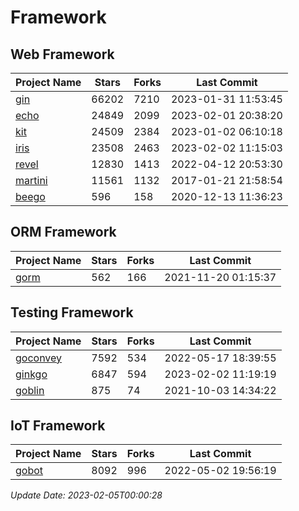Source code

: # Framework

## Web Framework
| Project Name | Stars | Forks | Last Commit |
| ------------ | ----- | ----- | ----------- |
| [gin](https://github.com/gin-gonic/gin) | 66202 | 7210 | 2023-01-31 11:53:45 |
| [echo](https://github.com/labstack/echo) | 24849 | 2099 | 2023-02-01 20:38:20 |
| [kit](https://github.com/go-kit/kit) | 24509 | 2384 | 2023-01-02 06:10:18 |
| [iris](https://github.com/kataras/iris) | 23508 | 2463 | 2023-02-02 11:15:03 |
| [revel](https://github.com/revel/revel) | 12830 | 1413 | 2022-04-12 20:53:30 |
| [martini](https://github.com/go-martini/martini) | 11561 | 1132 | 2017-01-21 21:58:54 |
| [beego](https://github.com/astaxie/beego) | 596 | 158 | 2020-12-13 11:36:23 |

## ORM Framework
| Project Name | Stars | Forks | Last Commit |
| ------------ | ----- | ----- | ----------- |
| [gorm](https://github.com/jinzhu/gorm) | 562 | 166 | 2021-11-20 01:15:37 |

## Testing Framework
| Project Name | Stars | Forks | Last Commit |
| ------------ | ----- | ----- | ----------- |
| [goconvey](https://github.com/smartystreets/goconvey) | 7592 | 534 | 2022-05-17 18:39:55 |
| [ginkgo](https://github.com/onsi/ginkgo) | 6847 | 594 | 2023-02-02 11:19:19 |
| [goblin](https://github.com/franela/goblin) | 875 | 74 | 2021-10-03 14:34:22 |

## IoT Framework
| Project Name | Stars | Forks | Last Commit |
| ------------ | ----- | ----- | ----------- |
| [gobot](https://github.com/hybridgroup/gobot) | 8092 | 996 | 2022-05-02 19:56:19 |

*Update Date: 2023-02-05T00:00:28*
□ □ □ □
• Action item: Can the entries above be repeated exactly, without their pictures?

• Expected answer:
Source code

: # Framework

## Web Framework
| Project Name | Stars | Forks | Last Commit |
| ------------ | ----- | ----- | ----------- |
| [gin](https://github.com/gin-gonic/gin) | 66202 | 7210 | 2023-01-31 11:53:45 |
| [echo](https://github.com/labstack/echo) | 24849 | 2099 | 2023-02-01 20:38:20 |
| [kit](https://github.com/go-kit/kit) | 24509 | 2384 | 2023-01-02 06:10:18 |
| [iris](https://github.com/kataras/iris) | 23508 | 2463 | 2023-02-02 11:15:03 |
| [revel](https://github.com/revel/revel) | 12830 | 1413 | 2022-04-12 20:53:30 |
| [martini](https://github.com/go-martini/martini) | 11561 | 1132 | 2017-01-21 21:58:54 |
| [beego](https://github.com/astaxie/beego) | 596 | 158 | 2020-12-13 11:36:23 |

## ORM Framework
| Project Name | Stars | Forks | Last Commit |
| ------------ | ----- | ----- | ----------- |
| [gorm](https://github.com/jinzhu/gorm) | 562 | 166 | 2021-11-20 01:15:37 |

## Testing Framework
| Project Name | Stars | Forks | Last Commit |
| ------------ | ----- | ----- | ----------- |
| [goconvey](https://github.com/smartystreets/goconvey) | 7592 | 534 | 2022-05-17 18:39:55 |
| [ginkgo](https://github.com/onsi/ginkgo) | 6847 | 594 | 2023-02-02 11:19:19 |
| [goblin](https://github.com/franela/goblin) | 875 | 74 | 2021-10-03 14:34:22 |

## IoT Framework
| Project Name | Stars | Forks | Last Commit |
| ------------ | ----- | ----- | ----------- |
| [gobot](https://github.com/hybridgroup/gobot) | 8092 | 996 | 2022-05-02 19:56:19 |

*Update Date: 2023-02-05T00:00:28*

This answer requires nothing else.